Monday, September 12, 2011

Where's Michele?

Thankfully, the national griefathon is over, at least for this year. The news outlets are filled with recaps of yesterday's events and people's responses to those events, but that was to be expected. Now we get to move on, just in time for the next Republican debate.

Tonight's debate is in Florida, which the pundits are busy telling us is a Very Important State when it comes to the race for president. There will be another debate in that state this month and there are strong hints that the Florida Primary will be held early in 2012, giving us another benchmark for serious Republican candidates to reach for.

Michele Bachmann certainly buys into the importance of Florida, and she has been busy trying to recapture her stature as a candidate, something seriously compromised by the entrance of Rick Perry to the race on the very day of her big victory in Iowa. She didn't do well at the California debate last week, primarily because the moderators focused almost completely on Perry and Mitt Romney as the two real contenders. Michele has her work cut out for her, and she knows it.

An article in today's New York Times underscores the difficulties Bachmann is facing, and does so in some rather subtle ways. Here's the first clue:

Mrs. Bachmann won the first important test of the Republican race in a straw poll in Iowa last month, but she has been upstaged ever since by the entrance of Gov. Rick Perry of Texas into the race.

Notice the honorific? It's Mrs. Bachmann, not Ms. Bachmann. That's an interesting style tag, one I've not seen in the past couple of decades. While I do not know this as a fact, I do admit that it is entirely possible that Bachmann has made it clear that she prefers the "traditional" designation for a married woman. She is, after all, in a very traditional marriage, as she herself has noted. Is that something the New York Times editor takes into consideration without comment? Should it be?
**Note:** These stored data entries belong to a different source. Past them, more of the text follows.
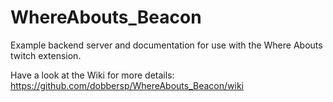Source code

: # WhereAbouts_Beacon
Example backend server and documentation for use with the Where Abouts twitch extension.

Have a look at the Wiki for more details:
https://github.com/dobbersp/WhereAbouts_Beacon/wiki

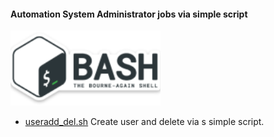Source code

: #### Automation System Administrator jobs via simple script
![](https://github.com/chsnv/Bash_Script/blob/main/img/bash.png)

- [useradd_del.sh](https://github.com/chsnv/Bash_Script/blob/main/scripts/useradd_del.sh "useradd_del.sh") Create user and delete via s simple script.



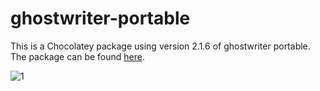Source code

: # ghostwriter-portable
This is a Chocolatey package using version 2.1.6 of ghostwriter portable. The package can be found [here](https://community.chocolatey.org/packages/ghostwriter-portable).

![1](https://rawcdn.githack.com/skadogg/ghostwriter-portable/0cb370204774d2477cb94e2af3d92fd727ff8322/icon.png)
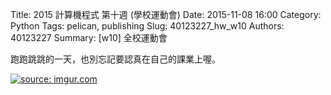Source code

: Title: 2015 計算機程式 第十週 (學校運動會)
Date: 2015-11-08 16:00
Category: Python
Tags: pelican, publishing
Slug: 40123227_hw_w10
Authors: 40123227
Summary:  [w10]  全校運動會




 
跑跑跳跳的一天，也別忘記要認真在自己的課業上喔。

<a href="http://imgur.com/guBDGR7"><img src="http://i.imgur.com/guBDGR7.jpg" title="source: imgur.com" />



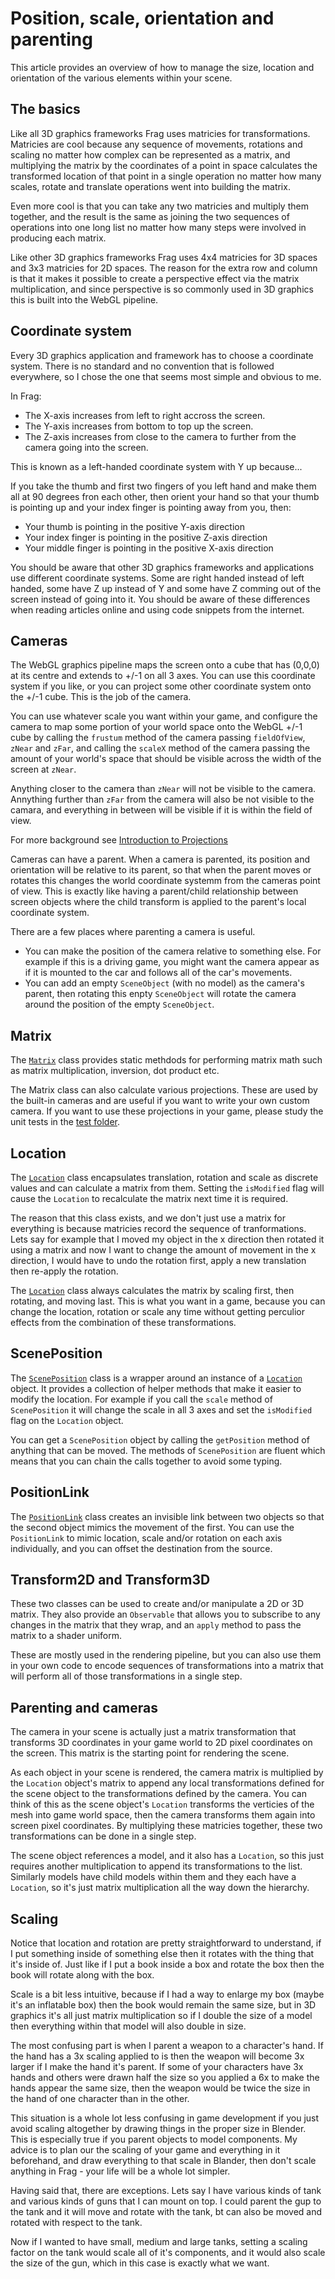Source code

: # Position, scale, orientation and parenting
This article provides an overview of how to manage the size, location and 
orientation of the various elements within your scene.

## The basics
Like all 3D graphics frameworks Frag uses matricies for transformations.
Matricies are cool because any sequence of movements, rotations and scaling 
no matter how complex can be represented as a matrix, and multiplying the
matrix by the coordinates of a point in space calculates the transformed
location of that point in a single operation no matter how many scales, rotate
and translate operations went into building the matrix.

Even more cool is that you can take any two matricies and multiply them
together, and the result is the same as joining the two sequences of
operations into one long list no matter how many steps were involved
in producing each matrix.

Like other 3D graphics frameworks Frag uses 4x4 matricies for 3D
spaces and 3x3 matricies for 2D spaces. The reason for the extra row and
column is that it makes it possible to create a perspective effect via
the matrix multiplication, and since perspective is so commonly used in
3D graphics this is built into the WebGL pipeline.

## Coordinate system
Every 3D graphics application and framework has to choose a coordinate system.
There is no standard and no convention that is followed everywhere, so I
chose the one that seems most simple and obvious to me.

In Frag:
* The X-axis increases from left to right accross the screen.
* The Y-axis increases from bottom to top up the screen.
* The Z-axis increases from close to the camera to further from the camera going into the screen.

This is known as a left-handed coordinate system with Y up because...

If you take the thumb and first two fingers of you left hand and make them 
all at 90 degrees fron each other, then orient your hand so that your thumb 
is pointing up and your index finger is pointing away from you, then:
* Your thumb is pointing in the positive Y-axis direction
* Your index finger is pointing in the positive Z-axis direction
* Your middle finger is pointing in the positive X-axis direction

You should be aware that other 3D graphics frameworks and applications use
different coordinate systems. Some are right handed instead of left handed,
some have Z up instead of Y and some have Z comming out of the screen instead
of going into it. You should be aware of these differences when reading
articles online and using code snippets from the internet.

## Cameras
The WebGL graphics pipeline maps the screen onto a cube that has (0,0,0) at
its centre and extends to +/-1 on all 3 axes. You can use this coordinate system
if you like, or you can project some other coordinate system onto the +/-1 cube.
This is the job of the camera.

You can use whatever scale you want within your game, and configure the camera
to map some portion of your world space onto the WebGL +/-1 cube by calling
the `frustum` method of the camera passing `fieldOfView`, `zNear` and `zFar`,
and calling the `scaleX` method of the camera passing the amount of your world's
space that should be visible across the width of the screen at `zNear`.

Anything closer to the camera than `zNear` will not be visible to the camera.
Annything further than `zFar` from the camera will also be not visible to the
camara, and everything in between will be visible if it is within the field
of view.

For more background see [Introduction to Projections](http://learnwebgl.brown37.net/08_projections/projections_introduction.html)

Cameras can have a parent. When a camera is parented, its position and orientation
will be relative to its parent, so that when the parent moves or rotates this changes
the world coordinate systemm from the cameras point of view. This is exactly like
having a parent/child relationship between screen objects where the child transform
is applied to the parent's local coordinate system.

There are a few places where parenting a camera is useful.
* You can make the position of the camera relative to something else. For example 
  if this is a driving game, you might want the camera appear as if it is mounted 
  to the car and follows all of the car's movements.
* You can add an empty `SceneObject` (with no model) as the camera's parent, then
  rotating this enpty `SceneObject` will rotate the camera around the position of the 
  empty `SceneObject`.

## Matrix
The [`Matrix`](reference/matrix.md) class provides static methdods for 
performing matrix math such as matrix multiplication, inversion, dot product etc.

The Matrix class can also calculate various projections. These are used by
the built-in cameras and are useful if you want to write your own custom camera.
If you want to use these projections in your game, please study the unit tests
in the [test folder](../test/Matrix.js).

## Location
The [`Location`](reference/location.md) class encapsulates translation, 
rotation and scale as discrete values
and can calculate a matrix from them. Setting the `isModified` flag will
cause the `Location` to recalculate the matrix next time it is required.

The reason that this class exists, and we don't just use a matrix for 
everything is because matricies record the sequence of tranformations. Lets 
say for example that I moved my object in the x direction then rotated it
using a matrix and now I want to change the amount of movement in the x 
direction, I would have to undo the rotation first, apply a new translation
then re-apply the rotation.

The [`Location`](reference/location.md) class always calculates the matrix 
by scaling first, then rotating, and moving last. This is what you want in 
a game, because you can change the location, rotation or scale any time 
without getting perculior effects from the combination of these transformations.

## ScenePosition
The [`ScenePosition`](reference/scene-position.md) class is a wrapper 
around an instance of a [`Location`](reference/location.md) object. It 
provides a collection of helper methods that make it easier to modify
the location. For example if you call the `scale` method of `ScenePosition`
it will change the scale in all 3 axes and set the `isModified` flag on
the `Location` object.

You can get a `ScenePosition` object by calling the `getPosition` method
of anything that can be moved. The methods of `ScenePosition` are fluent
which means that you can chain the calls together to avoid some typing.

## PositionLink
The [`PositionLink`](reference/position-link.md) class creates an invisible
link between two objects so that the second object mimics the movement of
the first. You can use the `PositionLink` to mimic location, scale and/or
rotation on each axis individually, and you can offset the destination from
the source.

## Transform2D and Transform3D
These two classes can be used to create and/or manipulate a 2D or 3D matrix.
They also provide an `Observable` that allows you to subscribe to any changes
in the matrix that they wrap, and an `apply` method to pass the matrix to
a shader uniform.

These are mostly used in the rendering pipeline, but you can also use them
in your own code to encode sequences of transformations into a matrix that
will perform all of those transformations in a single step.

## Parenting and cameras
The camera in your scene is actually just a matrix transformation that
transforms 3D coordinates in your game world to 2D pixel coordinates on
the screen. This matrix is the starting point for rendering the scene.

As each object in your scene is rendered, the camera matrix is multiplied
by the `Location` object's matrix to append any local transformations
defined for the scene object to the transformations defined by the camera.
You can think of this as the scene object's `Location` transforms the
verticies of the mesh into game world space, then the camera transforms them
again into screen pixel coordinates. By multiplying these matricies
together, these two transformations can be done in a single step.

The scene object references a model, and it also has a `Location`, so this
just requires another multiplication to append its transformations to
the list. Similarly models have child models within them and they each have
a `Location`, so it's just matrix multiplication all the way down the
hierarchy.

## Scaling
Notice that location and rotation are pretty straightforward to understand,
if I put something inside of something else then it rotates with the thing
that it's inside of. Just like if I put a book inside a box and rotate
the box then the book will rotate along with the box.

Scale is a bit less intuitive, because if I had a way to enlarge my 
box (maybe it's an inflatable box) then the book would remain the same 
size, but in 3D graphics it's all just matrix multiplication so if I 
double the size of a model then everything within that model will also 
double in size.

The most confusing part is when I parent a weapon to a character's hand.
If the hand has a 3x scaling applied to is then the weapon will become
3x larger if I make the hand it's parent. If some of your characters have
3x hands and others were drawn half the size so you applied a 6x to make
the hands appear the same size, then the weapon would be twice the size
in the hand of one character than in the other.

This situation is a whole lot less confusing in game development if you
just avoid scaling altogether by drawing things in the proper size in
Blender. This is especially true if you parent objects to model components.
My advice is to plan our the scaling of your game and everything in it
beforehand, and draw everything to that scale in Blander, then don't scale
anything in Frag - your life will be a whole lot simpler.

Having said that, there are exceptions. Lets say I have various kinds of
tank and various kinds of guns that I can mount on top. I could parent
the gup to the tank and it will move and rotate with the tank, bt can also
be moved and rotated with respect to the tank.

Now if I wanted to have small, medium and large tanks, setting a scaling
factor on the tank would scale all of it's components, and it would also
scale the size of the gun, which in this case is exactly what we want.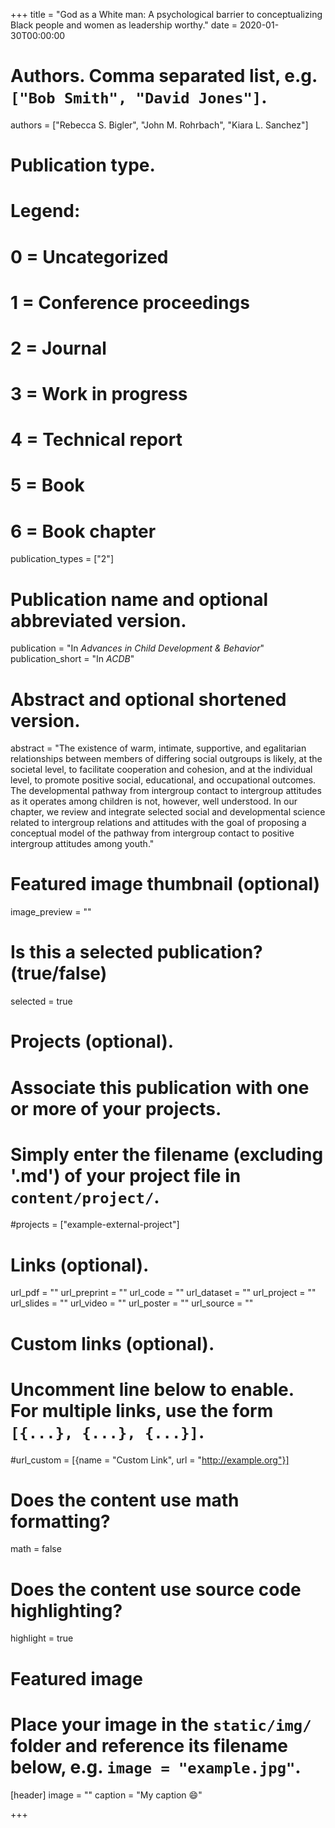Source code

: +++
title = "God as a White man: A psychological barrier to conceptualizing Black people and women as leadership worthy."
date = 2020-01-30T00:00:00

# Authors. Comma separated list, e.g. `["Bob Smith", "David Jones"]`.
authors = ["Rebecca S. Bigler", "John M. Rohrbach", "Kiara L. Sanchez"]

# Publication type.
# Legend:
# 0 = Uncategorized
# 1 = Conference proceedings
# 2 = Journal
# 3 = Work in progress
# 4 = Technical report
# 5 = Book
# 6 = Book chapter
publication_types = ["2"]

# Publication name and optional abbreviated version.
publication = "In *Advances in Child Development & Behavior*"
publication_short = "In *ACDB*"

# Abstract and optional shortened version.
abstract = "The existence of warm, intimate, supportive, and egalitarian relationships between members of differing social outgroups is likely, at the societal level, to facilitate cooperation and cohesion, and at the individual level, to promote positive social, educational, and occupational outcomes. The developmental pathway from intergroup contact to intergroup attitudes as it operates among children is not, however, well understood. In our chapter, we review and integrate selected social and developmental science related to intergroup relations and attitudes with the goal of proposing a conceptual model of the pathway from intergroup contact to positive intergroup attitudes among youth."

# Featured image thumbnail (optional)
image_preview = ""

# Is this a selected publication? (true/false)
selected = true

# Projects (optional).
#   Associate this publication with one or more of your projects.
#   Simply enter the filename (excluding '.md') of your project file in `content/project/`.
#projects = ["example-external-project"]

# Links (optional).
url_pdf = ""
url_preprint = ""
url_code = ""
url_dataset = ""
url_project = ""
url_slides = ""
url_video = ""
url_poster = ""
url_source = ""

# Custom links (optional).
#   Uncomment line below to enable. For multiple links, use the form `[{...}, {...}, {...}]`.
#url_custom = [{name = "Custom Link", url = "http://example.org"}]

# Does the content use math formatting?
math = false

# Does the content use source code highlighting?
highlight = true

# Featured image
# Place your image in the `static/img/` folder and reference its filename below, e.g. `image = "example.jpg"`.
[header]
image = ""
caption = "My caption :smile:"

+++

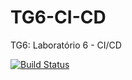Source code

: # TG6-CI-CD
TG6: Laboratório 6 - CI/CD

[![Build Status](https://app.travis-ci.com/JoaoRizotto/TG6-CI-CD.svg?branch=main)](https://app.travis-ci.com/JoaoRizotto/TG6-CI-CD)


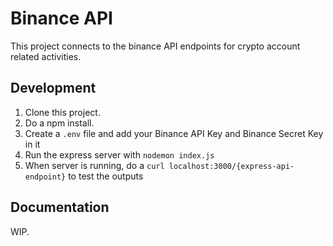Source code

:# Binance API

This project connects to the binance API endpoints for crypto account related activities.

## Development

1. Clone this project.
2. Do a npm install.
3. Create a `.env` file and add your Binance API Key and Binance Secret Key in it
4. Run the express server with `nodemon index.js`
5. When server is running, do a `curl localhost:3000/{express-api-endpoint}` to test the outputs

## Documentation

WIP.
On a more substantive level, the article notes that even though Bachmann wasn't given much of an opportunity to distinguish herself at last week's debate, when she did have the microphone, she didn't use it to do so. She didn't go on the attack when it came to the positions taken by either Romney or Perry. Her own staff noted that reticence and promised that would change this evening.

Her advisers acknowledged that she had a disappointing night Wednesday. She failed to seize opportunities to contrast herself with Mr. Perry, her chief rival for evangelical and Tea Party support, or with Mr. Romney, who at one point said that every candidate deserved to take “a mulligan” or two on bad decisions from the past — a missed opportunity to scold him that presidents do not get mulligans. ...

Mrs. Bachmann’s advisers believe one challenge is that a double-standard applies to female candidates who express aggression. If a man attacks, he is seen as strong. But a woman attacking is perceived as shrill, they say.

And her advisers have a point, one Hillary Clinton would certainly agree with. Women just don't attack. It's unseemly, unladylike. Apparently it still is better to appear weak and lose than to be strong and have a fighting chance at winning. Michele is going to have to overcome that prejudice as well, and, quite frankly, I sincerely hope that she does, starting tonight.

If nothing else, we might have a new epithet in our political lexicon. We'll be able to say that the lady has "brass ovaries."